EGI Infrastructure Operations Oversight menu: Home EGI.eu Operations Team Regional Operators (ROD) 


Downtime

To properly manage downtime it is important to highlight the differences between the possible types of downtime. Downtime can't be added retroactively, and it is always defined in UTC. The error messages when adding downtime are cryptic, usually it's a parsing error in the time/date.

Downtime classification
  1. scheduled (e.g. for software/hardware upgrades) planned and agreed in advance. This needs to be announced at least 24h in advance.
  2. unscheduled (e.g. power outages) unplanned, usually triggered by an unexpected failure.
Downtime severities
  1. WARNING (Resource will probably be working as normal, but may experience problems).
  2. OUTAGE (Resource will be completely unavailable).

WARNING (formerly known as AT_RISK) implicates a type of severity that does not have operational consequences. It is only an information for users that some small temporary failures can appear. All failures during that time will be taken into account in the reliability calculations. Examples include:

  • Admins not present on site (conference, vacations).
  • Reduced redundancy in network, power or cooling.
  • Failed disk in RAID sets.

OUTAGE implicate that the site/node is completely unavailable and no tickets should be created. This does not affect site metrics.

More information about downtimes can be found in the GOCDB User Documentation.

Sites in downtime

When a ticket has been raised against a site that subsequently enters downtime, the expiry date on the ticket can be extended.

When a ticket is open against a site that continues to add downtime the ticket must be closed and the NGI requested to take action either by suspending or uncertifying the site until such time that the problem is resolved. This usually happens when a middleware upgrade is due or a bug in the middleware is causing a site to fail. Sites then may choose to wait for the next middleware release rather than spend effort trying to resolve the issue locally.

Sites that are in downtime will still have monitoring switched on and therefore may appear to be failing tests. ROD must take care that when opening tickets to ensure that they don’t open tickets against sites in downtime.
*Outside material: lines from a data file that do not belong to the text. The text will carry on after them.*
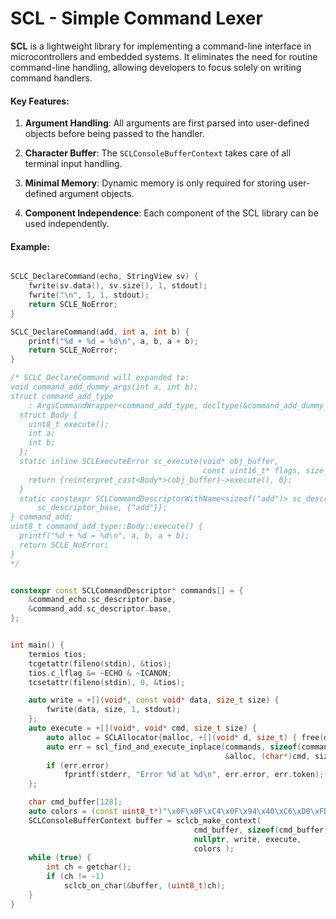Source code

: 

# SCL - Simple Command Lexer

**SCL** is a lightweight library for implementing a command-line interface in microcontrollers and embedded systems. It eliminates the need for routine command-line handling, allowing developers to focus solely on writing command handlers.

#### Key Features:
1. **Argument Handling**: All arguments are first parsed into user-defined objects before being passed to the handler.

2. **Character Buffer**: The `SCLConsoleBufferContext` takes care of all terminal input handling.

3. **Minimal Memory**: Dynamic memory is only required for storing user-defined argument objects.

4. **Component Independence**: Each component of the SCL library can be used independently.

#### Example:

```c++

SCLC_DeclareCommand(echo, StringView sv) {
	fwrite(sv.data(), sv.size(), 1, stdout);
	fwrite("\n", 1, 1, stdout);
	return SCLE_NoError;
}

SCLC_DeclareCommand(add, int a, int b) {
	printf("%d + %d = %d\n", a, b, a + b);
	return SCLE_NoError;
}

/* SCLC_DeclareCommand will expanded to: 
void command_add_dummy_args(int a, int b);
struct command_add_type
    : ArgsCommandWrapper<command_add_type, decltype(&command_add_dummy_args)> {
  struct Body {
    uint8_t execute();
    int a;
    int b;
  };
  static inline SCLExecuteError sc_execute(void* obj_buffer,
                                           const uint16_t* flags, size_t size) {
    return {reinterpret_cast<Body*>(obj_buffer)->execute(), 0};
  }
  static constexpr SCLCommandDescriptorWithName<sizeof("add")> sc_descriptor{
      sc_descriptor_base, {"add"}};
} command_add;
uint8_t command_add_type::Body::execute() {
  printf("%d + %d = %d\n", a, b, a + b);
  return SCLE_NoError;
}
*/


constexpr const SCLCommandDescriptor* commands[] = {
	&command_echo.sc_descriptor.base,
	&command_add.sc_descriptor.base,
};


int main() {
	termios tios;
	tcgetattr(fileno(stdin), &tios);
	tios.c_lflag &= ~ECHO & ~ICANON;
	tcsetattr(fileno(stdin), 0, &tios);

	auto write = +[](void*, const void* data, size_t size) {
		fwrite(data, size, 1, stdout);
	};
	auto execute = +[](void*, void* cmd, size_t size) {
		auto alloc = SCLAllocator{malloc, +[](void* d, size_t) { free(d); }};
		auto err = scl_find_and_execute_inplace(commands, sizeof(commands) / sizeof(commands[0]),
		                                        &alloc, (char*)cmd, size);
		if (err.error)
			fprintf(stderr, "Error %d at %d\n", err.error, err.token);
	};

	char cmd_buffer[128];
	auto colors = (const uint8_t*)"\x0F\x0F\xC4\x0F\x94\x40\xC6\xD0\xFD\x0F\x0F\x0F\x0F\xC4\xC4\xC4";
	SCLConsoleBufferContext buffer = sclcb_make_context(
	                                     cmd_buffer, sizeof(cmd_buffer),
	                                     nullptr, write, execute,
	                                     colors );
	while (true) {
		int ch = getchar();
		if (ch != -1)
			sclcb_on_char(&buffer, (uint8_t)ch);
	}
}
```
If a site is in downtime for more than a month then it is advised that the site should go to the uncertified state.

Nodes in downtime

When a node of a site is in downtime alarms are generated but the Operations Portal distinguishes these alarms, and marks the downtime accordingly in the dashboard. ROD should not open tickets against nodes that are in downtime.
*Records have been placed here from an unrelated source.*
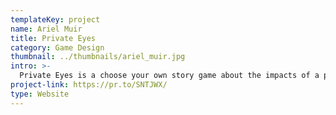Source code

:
 ```yaml
---
templateKey: project
name: Ariel Muir
title: Private Eyes
category: Game Design
thumbnail: ../thumbnails/ariel_muir.jpg
intro: >-
  Private Eyes is a choose your own story game about the impacts of a privacy breach on an individual who has had their private photos leaked. Participants have to work out how to deal with the problem without being eaten by a monster that embodies the breach. As they explore the game they can learn about others who have experienced this breach and the laws around these cases.
project-link: https://pr.to/SNTJWX/
type: Website
---
```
Specific accounting test failure instructions

The APEL Nagios tests are not run against the site but query the central APEL servers.
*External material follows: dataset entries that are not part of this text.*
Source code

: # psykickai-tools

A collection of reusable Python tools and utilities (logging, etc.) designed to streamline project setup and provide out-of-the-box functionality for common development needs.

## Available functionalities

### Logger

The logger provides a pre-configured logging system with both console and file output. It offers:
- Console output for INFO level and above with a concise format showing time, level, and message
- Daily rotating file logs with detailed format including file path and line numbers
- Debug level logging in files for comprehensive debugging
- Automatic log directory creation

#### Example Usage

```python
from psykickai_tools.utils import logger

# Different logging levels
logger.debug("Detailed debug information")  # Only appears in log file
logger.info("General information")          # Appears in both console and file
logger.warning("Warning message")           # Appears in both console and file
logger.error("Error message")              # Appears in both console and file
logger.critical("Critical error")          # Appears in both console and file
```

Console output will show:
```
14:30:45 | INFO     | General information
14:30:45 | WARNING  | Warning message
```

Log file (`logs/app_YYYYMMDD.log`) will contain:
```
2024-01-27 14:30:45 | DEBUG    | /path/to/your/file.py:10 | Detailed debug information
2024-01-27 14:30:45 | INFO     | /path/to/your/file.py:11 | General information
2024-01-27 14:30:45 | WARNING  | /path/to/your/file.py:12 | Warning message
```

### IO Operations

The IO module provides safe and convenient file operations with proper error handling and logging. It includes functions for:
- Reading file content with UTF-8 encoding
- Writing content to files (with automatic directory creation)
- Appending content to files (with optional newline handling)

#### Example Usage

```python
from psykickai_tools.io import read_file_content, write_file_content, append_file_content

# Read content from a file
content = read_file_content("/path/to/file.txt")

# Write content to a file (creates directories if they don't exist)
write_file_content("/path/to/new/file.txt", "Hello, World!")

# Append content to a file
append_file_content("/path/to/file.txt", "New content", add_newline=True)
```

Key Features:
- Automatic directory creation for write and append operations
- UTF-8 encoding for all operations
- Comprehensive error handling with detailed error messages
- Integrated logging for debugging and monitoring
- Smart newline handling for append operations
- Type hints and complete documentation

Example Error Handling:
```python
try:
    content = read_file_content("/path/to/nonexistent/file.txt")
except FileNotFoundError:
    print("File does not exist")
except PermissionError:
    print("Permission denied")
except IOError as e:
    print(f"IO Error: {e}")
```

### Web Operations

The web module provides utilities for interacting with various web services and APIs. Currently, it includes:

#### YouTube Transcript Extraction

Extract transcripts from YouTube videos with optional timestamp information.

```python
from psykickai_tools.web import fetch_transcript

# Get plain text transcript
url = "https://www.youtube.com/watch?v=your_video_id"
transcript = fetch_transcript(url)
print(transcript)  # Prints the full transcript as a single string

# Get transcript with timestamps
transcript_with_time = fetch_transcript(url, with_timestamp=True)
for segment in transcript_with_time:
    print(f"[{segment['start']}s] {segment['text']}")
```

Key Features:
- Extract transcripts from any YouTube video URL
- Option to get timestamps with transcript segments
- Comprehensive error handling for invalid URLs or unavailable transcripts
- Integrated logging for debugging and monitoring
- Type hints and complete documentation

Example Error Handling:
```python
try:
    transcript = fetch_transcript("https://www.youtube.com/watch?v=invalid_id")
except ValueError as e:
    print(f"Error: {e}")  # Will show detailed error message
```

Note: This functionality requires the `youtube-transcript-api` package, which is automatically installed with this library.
  1. If there is more than one APEL failure for a given site, create a ticket for one of the alarms and mask all others by this one.
  2. Edit the description of the ticket to state clearly that even though the failure is reported for a given CE, this is not a CE failure but a failure on the APEL service for the whole site.
  3. Proceed with all sites in the same way. Please beware: APEL tests are not helped by scheduling downtime, the site admins need to get APEL publishing working again.

Nodes not in production

When a node of a production site is declared as non-production in the GOCDB or the node appears in BDII but is not declared in GOCDB then the ROD should do the following:

  • Recommend to the sites to take these nodes out of their site BDII
  • If this is not a possibility then the site should set those nodes in downtime in GOCDB
  • If the node is a test node and is in BDII but not in GOCDB then the sites should register it in GOCDB and turn monitoring off.